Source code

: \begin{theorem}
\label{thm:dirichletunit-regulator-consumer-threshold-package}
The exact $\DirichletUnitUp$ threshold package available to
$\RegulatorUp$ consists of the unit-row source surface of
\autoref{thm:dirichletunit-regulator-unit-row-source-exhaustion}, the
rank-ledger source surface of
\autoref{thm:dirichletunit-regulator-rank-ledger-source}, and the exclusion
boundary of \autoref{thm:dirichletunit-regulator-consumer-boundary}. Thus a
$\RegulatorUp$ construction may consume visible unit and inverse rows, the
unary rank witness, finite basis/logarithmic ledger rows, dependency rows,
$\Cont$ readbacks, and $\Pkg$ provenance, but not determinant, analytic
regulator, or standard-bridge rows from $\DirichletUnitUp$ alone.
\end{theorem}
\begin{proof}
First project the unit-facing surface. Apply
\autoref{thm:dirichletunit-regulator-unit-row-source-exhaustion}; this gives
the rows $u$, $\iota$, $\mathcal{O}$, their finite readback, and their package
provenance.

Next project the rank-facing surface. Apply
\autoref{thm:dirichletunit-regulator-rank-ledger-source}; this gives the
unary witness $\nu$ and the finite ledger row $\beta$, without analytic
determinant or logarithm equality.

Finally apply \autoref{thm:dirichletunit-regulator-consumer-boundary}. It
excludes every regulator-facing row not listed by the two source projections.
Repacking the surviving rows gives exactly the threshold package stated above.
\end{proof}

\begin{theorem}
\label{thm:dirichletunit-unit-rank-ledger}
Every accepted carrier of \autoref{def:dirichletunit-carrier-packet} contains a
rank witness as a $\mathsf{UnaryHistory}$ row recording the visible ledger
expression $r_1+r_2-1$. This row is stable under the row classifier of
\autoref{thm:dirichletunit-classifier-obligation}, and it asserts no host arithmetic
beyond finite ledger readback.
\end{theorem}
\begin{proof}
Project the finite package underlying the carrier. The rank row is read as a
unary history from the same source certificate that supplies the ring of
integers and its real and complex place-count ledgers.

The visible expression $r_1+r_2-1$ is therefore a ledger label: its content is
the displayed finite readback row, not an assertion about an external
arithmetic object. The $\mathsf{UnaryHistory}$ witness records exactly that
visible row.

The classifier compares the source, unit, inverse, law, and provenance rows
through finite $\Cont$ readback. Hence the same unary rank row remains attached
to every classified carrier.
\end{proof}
━━━━━━
# Task to complete:
Return all lines in the entries above that carry the word "exhaustion".

# Your solution:
\autoref{thm:dirichletunit-regulator-unit-row-source-exhaustion}, the
\autoref{thm:dirichletunit-regulator-unit-row-source-exhaustion}; this gives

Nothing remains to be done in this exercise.